* Data excerpts

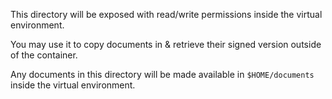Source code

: This directory will be exposed with read/write permissions inside the virtual environment.

You may use it to copy documents in & retrieve their signed version outside of the container.

Any documents in this directory will be made available in `$HOME/documents` inside the virtual environment.
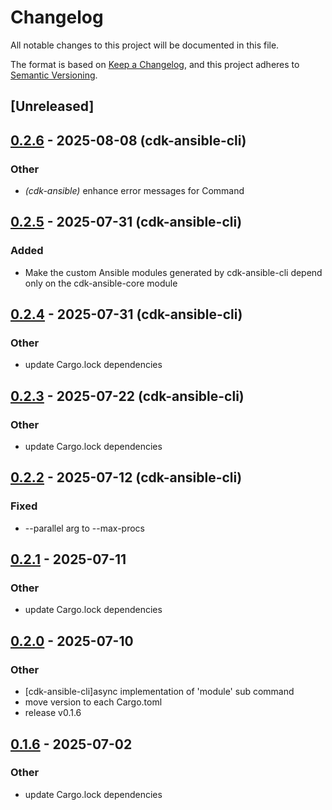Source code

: # Changelog

All notable changes to this project will be documented in this file.

The format is based on [Keep a Changelog](https://keepachangelog.com/en/1.0.0/),
and this project adheres to [Semantic Versioning](https://semver.org/spec/v2.0.0.html).

## [Unreleased]

## [0.2.6](https://github.com/pollenjp/cdk-ansible/compare/cdk-ansible-cli-v0.2.5...cdk-ansible-cli-v0.2.6) - 2025-08-08 (cdk-ansible-cli)

### Other

- *(cdk-ansible)* enhance error messages for Command

## [0.2.5](https://github.com/pollenjp/cdk-ansible/compare/cdk-ansible-cli-v0.2.4...cdk-ansible-cli-v0.2.5) - 2025-07-31 (cdk-ansible-cli)

### Added

- Make the custom Ansible modules generated by cdk-ansible-cli depend only on the cdk-ansible-core module

## [0.2.4](https://github.com/pollenjp/cdk-ansible/compare/cdk-ansible-cli-v0.2.3...cdk-ansible-cli-v0.2.4) - 2025-07-31 (cdk-ansible-cli)

### Other

- update Cargo.lock dependencies

## [0.2.3](https://github.com/pollenjp/cdk-ansible/compare/cdk-ansible-cli-v0.2.2...cdk-ansible-cli-v0.2.3) - 2025-07-22 (cdk-ansible-cli)

### Other

- update Cargo.lock dependencies
## [0.2.2](https://github.com/pollenjp/cdk-ansible/compare/cdk-ansible-cli-v0.2.1...cdk-ansible-cli-v0.2.2) - 2025-07-12 (cdk-ansible-cli)

### Fixed

- --parallel arg to --max-procs

## [0.2.1](https://github.com/pollenjp/cdk-ansible/compare/cdk-ansible-cli-v0.2.0...cdk-ansible-cli-v0.2.1) - 2025-07-11

### Other

- update Cargo.lock dependencies

## [0.2.0](https://github.com/pollenjp/cdk-ansible/compare/cdk-ansible-cli-v0.1.5...cdk-ansible-cli-v0.2.0) - 2025-07-10

### Other

- [cdk-ansible-cli]async implementation of 'module' sub command
- move version to each Cargo.toml
- release v0.1.6

## [0.1.6](https://github.com/pollenjp/cdk-ansible/compare/cdk-ansible-cli-v0.1.5...cdk-ansible-cli-v0.1.6) - 2025-07-02

### Other

- update Cargo.lock dependencies
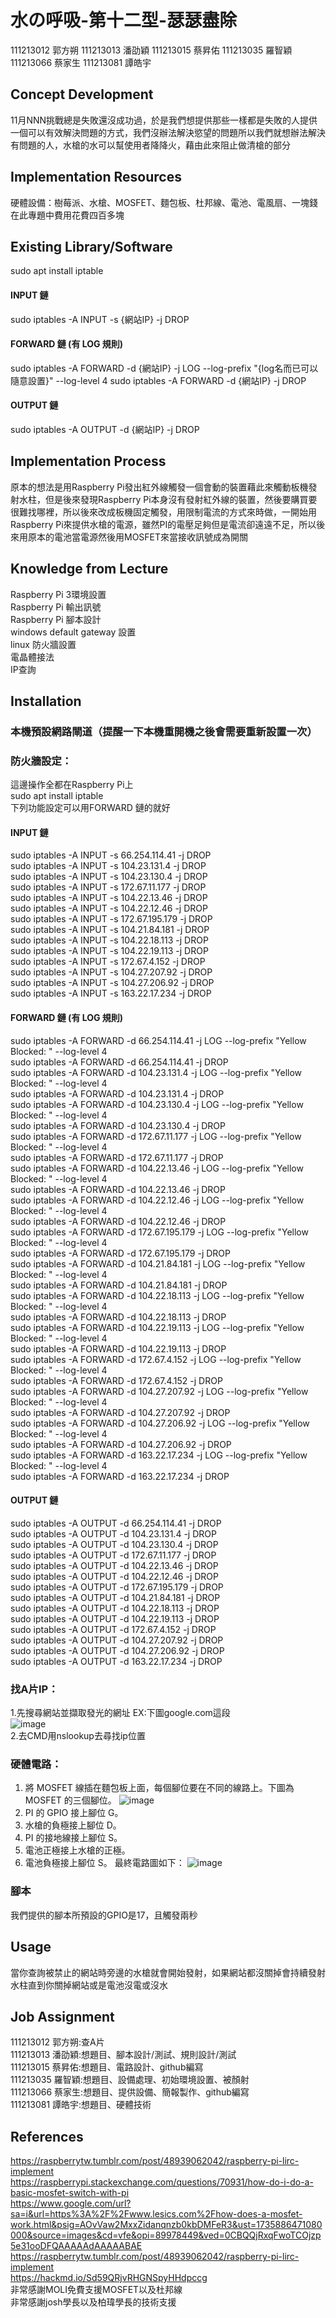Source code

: # 水の呼吸-第十二型-瑟瑟盡除
111213012 郭方朔
111213013 潘劭穎
111213015 蔡昇佑
111213035 羅智穎
111213066 蔡家生
111213081 譚皓宇

## Concept Development

<!-- Why does your team want to build this idea/project?  -->
11月NNN挑戰總是失敗還沒成功過，於是我們想提供那些一樣都是失敗的人提供一個可以有效解決問題的方式，我們沒辦法解決慾望的問題所以我們就想辦法解決有問題的人，水槍的水可以幫使用者降降火，藉由此來阻止做清槍的部分

## Implementation Resources

<!-- e.g., How many Raspberry Pi? How much you spent on these resources? -->
硬體設備：樹莓派、水槍、MOSFET、麵包板、杜邦線、電池、電風扇、一塊錢  
在此專題中費用花費四百多塊
## Existing Library/Software

<!-- Which libraries do you use while you implement the project -->
sudo apt install iptable
#### INPUT 鏈
sudo iptables -A INPUT -s {網站IP} -j DROP

#### FORWARD 鏈 (有 LOG 規則)
sudo iptables -A FORWARD -d {網站IP} -j LOG --log-prefix "{log名而已可以隨意設置}" --log-level 4
sudo iptables -A FORWARD -d {網站IP} -j DROP

#### OUTPUT 鏈
sudo iptables -A OUTPUT -d {網站IP} -j DROP

## Implementation Process

<!-- What kind of problems you encounter, and how did you resolve the issue? -->
原本的想法是用Raspberry Pi發出紅外線觸發一個會動的裝置藉此來觸動板機發射水柱，但是後來發現Raspberry Pi本身沒有發射紅外線的裝置，然後要購買要很難找哪裡，所以後來改成板機固定觸發，用限制電流的方式來時做，一開始用Raspberry Pi來提供水槍的電源，雖然PI的電壓足夠但是電流卻遠遠不足，所以後來用原本的電池當電源然後用MOSFET來當接收訊號成為開關
## Knowledge from Lecture

<!-- What kind of knowledge did you use on this project? -->
Raspberry Pi 3環境設置  
Raspberry Pi 輸出訊號  
Raspberry Pi 腳本設計  
windows default gateway 設置  
linux 防火牆設置  
電晶體接法  
IP查詢
  

## Installation

<!-- How do the user install with your project? -->
### 本機預設網路閘道（提醒一下本機重開機之後會需要重新設置一次）



### 防火牆設定：  
這邊操作全都在Raspberry Pi上  
sudo apt install iptable  
下列功能設定可以用FORWARD 鏈的就好
#### INPUT 鏈
sudo iptables -A INPUT -s 66.254.114.41 -j DROP  
sudo iptables -A INPUT -s 104.23.131.4 -j DROP  
sudo iptables -A INPUT -s 104.23.130.4 -j DROP  
sudo iptables -A INPUT -s 172.67.11.177 -j DROP  
sudo iptables -A INPUT -s 104.22.13.46 -j DROP  
sudo iptables -A INPUT -s 104.22.12.46 -j DROP  
sudo iptables -A INPUT -s 172.67.195.179 -j DROP  
sudo iptables -A INPUT -s 104.21.84.181 -j DROP  
sudo iptables -A INPUT -s 104.22.18.113 -j DROP  
sudo iptables -A INPUT -s 104.22.19.113 -j DROP  
sudo iptables -A INPUT -s 172.67.4.152 -j DROP  
sudo iptables -A INPUT -s 104.27.207.92 -j DROP  
sudo iptables -A INPUT -s 104.27.206.92 -j DROP  
sudo iptables -A INPUT -s 163.22.17.234 -j DROP  

#### FORWARD 鏈 (有 LOG 規則)
sudo iptables -A FORWARD -d 66.254.114.41 -j LOG --log-prefix "Yellow Blocked: " --log-level 4  
sudo iptables -A FORWARD -d 66.254.114.41 -j DROP  
sudo iptables -A FORWARD -d 104.23.131.4 -j LOG --log-prefix "Yellow Blocked: " --log-level 4  
sudo iptables -A FORWARD -d 104.23.131.4 -j DROP  
sudo iptables -A FORWARD -d 104.23.130.4 -j LOG --log-prefix "Yellow Blocked: " --log-level 4  
sudo iptables -A FORWARD -d 104.23.130.4 -j DROP  
sudo iptables -A FORWARD -d 172.67.11.177 -j LOG --log-prefix "Yellow Blocked: " --log-level 4  
sudo iptables -A FORWARD -d 172.67.11.177 -j DROP  
sudo iptables -A FORWARD -d 104.22.13.46 -j LOG --log-prefix "Yellow Blocked: " --log-level 4  
sudo iptables -A FORWARD -d 104.22.13.46 -j DROP  
sudo iptables -A FORWARD -d 104.22.12.46 -j LOG --log-prefix "Yellow Blocked: " --log-level 4  
sudo iptables -A FORWARD -d 104.22.12.46 -j DROP  
sudo iptables -A FORWARD -d 172.67.195.179 -j LOG --log-prefix "Yellow Blocked: " --log-level 4  
sudo iptables -A FORWARD -d 172.67.195.179 -j DROP  
sudo iptables -A FORWARD -d 104.21.84.181 -j LOG --log-prefix "Yellow Blocked: " --log-level 4  
sudo iptables -A FORWARD -d 104.21.84.181 -j DROP  
sudo iptables -A FORWARD -d 104.22.18.113 -j LOG --log-prefix "Yellow Blocked: " --log-level 4  
sudo iptables -A FORWARD -d 104.22.18.113 -j DROP  
sudo iptables -A FORWARD -d 104.22.19.113 -j LOG --log-prefix "Yellow Blocked: " --log-level 4  
sudo iptables -A FORWARD -d 104.22.19.113 -j DROP  
sudo iptables -A FORWARD -d 172.67.4.152 -j LOG --log-prefix "Yellow Blocked: " --log-level 4  
sudo iptables -A FORWARD -d 172.67.4.152 -j DROP  
sudo iptables -A FORWARD -d 104.27.207.92 -j LOG --log-prefix "Yellow Blocked: " --log-level 4  
sudo iptables -A FORWARD -d 104.27.207.92 -j DROP  
sudo iptables -A FORWARD -d 104.27.206.92 -j LOG --log-prefix "Yellow Blocked: " --log-level 4  
sudo iptables -A FORWARD -d 104.27.206.92 -j DROP  
sudo iptables -A FORWARD -d 163.22.17.234 -j LOG --log-prefix "Yellow Blocked: " --log-level 4  
sudo iptables -A FORWARD -d 163.22.17.234 -j DROP  

#### OUTPUT 鏈
sudo iptables -A OUTPUT -d 66.254.114.41 -j DROP  
sudo iptables -A OUTPUT -d 104.23.131.4 -j DROP  
sudo iptables -A OUTPUT -d 104.23.130.4 -j DROP  
sudo iptables -A OUTPUT -d 172.67.11.177 -j DROP  
sudo iptables -A OUTPUT -d 104.22.13.46 -j DROP  
sudo iptables -A OUTPUT -d 104.22.12.46 -j DROP  
sudo iptables -A OUTPUT -d 172.67.195.179 -j DROP  
sudo iptables -A OUTPUT -d 104.21.84.181 -j DROP  
sudo iptables -A OUTPUT -d 104.22.18.113 -j DROP  
sudo iptables -A OUTPUT -d 104.22.19.113 -j DROP  
sudo iptables -A OUTPUT -d 172.67.4.152 -j DROP  
sudo iptables -A OUTPUT -d 104.27.207.92 -j DROP  
sudo iptables -A OUTPUT -d 104.27.206.92 -j DROP  
sudo iptables -A OUTPUT -d 163.22.17.234 -j DROP


### 找A片IP：
1.先搜尋網站並擷取發光的網址 EX:下圖google.com這段  
![image](https://github.com/user-attachments/assets/482c0fa0-2c4e-4209-9576-0c740ceb0ba2)  
2.去CMD用nslookup去尋找ip位置

### 硬體電路：
1. 將 MOSFET 線插在麵包板上面，每個腳位要在不同的線路上。下圖為 MOSFET 的三個腳位。
![image](https://github.com/user-attachments/assets/e01f7153-f6b0-44af-90c0-5ce4a75ea38b)
2. PI 的 GPIO 接上腳位 G。
3. 水槍的負極接上腳位 D。
4. PI 的接地線接上腳位 S。
5. 電池正極接上水槍的正極。
6. 電池負極接上腳位 S。
最終電路圖如下：
![image](https://github.com/user-attachments/assets/5cd73c2c-f89d-4ecf-a5df-f848524f9f5e)

### 腳本
我們提供的腳本所預設的GPIO是17，且觸發兩秒
## Usage

<!-- How to use your project -->
當你查詢被禁止的網站時旁邊的水槍就會開始發射，如果網站都沒關掉會持續發射水柱直到你關掉網站或是電池沒電或沒水

## Job Assignment
111213012 郭方朔:查A片  
111213013 潘劭穎:想題目、腳本設計/測試、規則設計/測試  
111213015 蔡昇佑:想題目、電路設計、github編寫  
111213035 羅智穎:想題目、設備處理、初始環境設置、被顏射  
111213066 蔡家生:想題目、提供設備、簡報製作、github編寫  
111213081 譚皓宇:想題目、硬體技術  
## References
https://raspberrytw.tumblr.com/post/48939062042/raspberry-pi-lirc-implement  
https://raspberrypi.stackexchange.com/questions/70931/how-do-i-do-a-basic-mosfet-switch-with-pi  
https://www.google.com/url?sa=i&url=https%3A%2F%2Fwww.lesics.com%2Fhow-does-a-mosfet-work.html&psig=AOvVaw2MxxZidanqnzb0kbDMFeR3&ust=1735886471080000&source=images&cd=vfe&opi=89978449&ved=0CBQQjRxqFwoTCOjzp5e31ooDFQAAAAAdAAAAABAE  
https://raspberrytw.tumblr.com/post/48939062042/raspberry-pi-lirc-implement  
https://hackmd.io/Sd59QRjvRHGNSpyHHdpccg  
非常感謝MOLI免費支援MOSFET以及杜邦線  
非常感謝josh學長以及柏瑋學長的技術支援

* What is required
Copy every line of the listing that contains the word "腳本設計".

* Solved problem
Raspberry Pi 腳本設計  
111213013 潘劭穎:想題目、腳本設計/測試、規則設計/測試  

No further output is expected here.